Step 5: Determine the probability
To consider the risk, you need to estimate the probability of occurrence of the scenario. To do this, you need to consider all the individual actions that lead to the occurrence of the injury. The guide distinguishes eight probability levels to classify the overall likelihood: of< 1/1 000 000 to> 50% (see Table 4, left side).
The example describes the path to injury and the individual probabilities as follows:
- The hammer head breaks when trying to drive a nail into the wall because the material of the hammer head does not have sufficient strength. The lack of strength was determined by testing and the probability of the hammer head breaking during its otherwise expected life is given as 1/10 given the strength value determined.
- One of the fragments of the hammer hits the user. The probability of this event is given as 1/10. It is assumed that the area of the upper body exposed to the fragments thrown away is equal to 1/10 of the hemisphere lying in front of the wall. Of course, the closer the user is to the wall, the larger the part of the hemisphere his body will occupy and the higher the probability of.
- The fragment hits the user in the head. The head is estimated to be about 1/3 of the torso, so the probability is 1/3.
- The fragment hits the user in the eye. The eyes are assumed to be about 1/20 of the area of the head, so the probability is 1/20.
Multiply the individual probabilities of the described steps. The scenario results in an overall probability of
P = 1/10 x 1/10 x 1/3 x 1/20 = 1/6 000.
This corresponds to the category> 1/10 000.
Table 4: Degree of risk as a result of the combination of severity of injury and probability
Step 6: Take the risk level from table 4
After you have determined the severity of the injury and the probability of occurrence – if possible for several injury scenarios – take the risk level from Table 4. This distinguishes four degrees of risk: serious, high, medium and low.
Using the values for the severity of injury (here: 3) and the probability of occurrence (here: 1/6000), you can now determine the probability of damage during the expected lifetime of the product.
The probability is within the class">1/10.000", the severity of the injury is "3". This results in an overall risk level of "H respectively. "high".

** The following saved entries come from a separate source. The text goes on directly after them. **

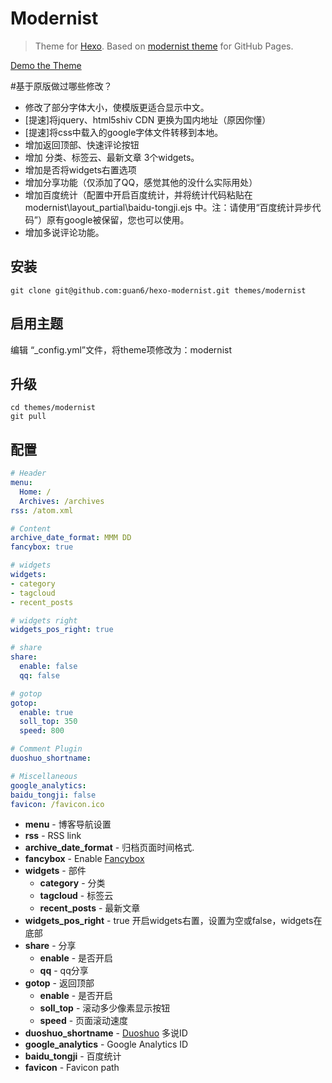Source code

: # Modernist

> Theme for [Hexo]. Based on [modernist theme] for GitHub Pages.

[Demo the Theme]


#基于原版做过哪些修改？

- 修改了部分字体大小，使模版更适合显示中文。
- [提速]将jquery、html5shiv CDN 更换为国内地址（原因你懂）
- [提速]将css中载入的google字体文件转移到本地。
- 增加返回顶部、快速评论按钮
- 增加 分类、标签云、最新文章 3个widgets。
- 增加是否将widgets右置选项
- 增加分享功能（仅添加了QQ，感觉其他的没什么实际用处）
- 增加百度统计（配置中开启百度统计，并将统计代码粘贴在modernist\layout\_partial\baidu-tongji.ejs 中。注：请使用“百度统计异步代码”）原有google被保留，您也可以使用。
- 增加多说评论功能。


## 安装

```
git clone git@github.com:guan6/hexo-modernist.git themes/modernist
```

## 启用主题

编辑 “_config.yml”文件，将theme项修改为：modernist

## 升级

```
cd themes/modernist
git pull
```

## 配置

``` yaml
# Header
menu:
  Home: /
  Archives: /archives
rss: /atom.xml

# Content
archive_date_format: MMM DD
fancybox: true

# widgets
widgets:
- category
- tagcloud
- recent_posts

# widgets right
widgets_pos_right: true

# share
share:
  enable: false
  qq: false

# gotop
gotop:
  enable: true
  soll_top: 350
  speed: 800

# Comment Plugin
duoshuo_shortname: 

# Miscellaneous
google_analytics:
baidu_tongji: false
favicon: /favicon.ico
```

- **menu** - 博客导航设置
- **rss** - RSS link
- **archive_date_format** - 归档页面时间格式.
- **fancybox** - Enable [Fancybox]
- **widgets** - 部件
	- **category** - 分类
	- **tagcloud** - 标签云
	- **recent_posts** - 最新文章
- **widgets_pos_right** - true 开启widgets右置，设置为空或false，widgets在底部
- **share** - 分享
	- **enable** - 是否开启
	- **qq** - qq分享
- **gotop** - 返回顶部
	- **enable** - 是否开启
	- **soll_top** - 滚动多少像素显示按钮
	- **speed** - 页面滚动速度
- **duoshuo_shortname** - [Duoshuo] 多说ID
- **google_analytics** - Google Analytics ID
- **baidu_tongji** - 百度统计
- **favicon** - Favicon path

[Hexo]: http://zespia.tw/hexo/
[modernist theme]: https://github.com/orderedlist/modernist
[Demo the Theme]: http://blog.dafengning.com/
[Duoshuo]: http://duoshuo.com
[Fancybox]: http://fancyapps.com/fancybox/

To conclude your risk assessment, you should check the plausibility of the risk level. For example, you can check whether you have used the best available information for your estimates and assumptions for your risk assessment. Feedback from other professionals and colleagues may also be helpful.
To summarize: For the example described, no RAPEX notification would be required. Nevertheless, it is a dangerous product that must be addressed with appropriate measures by the market surveillance authorities.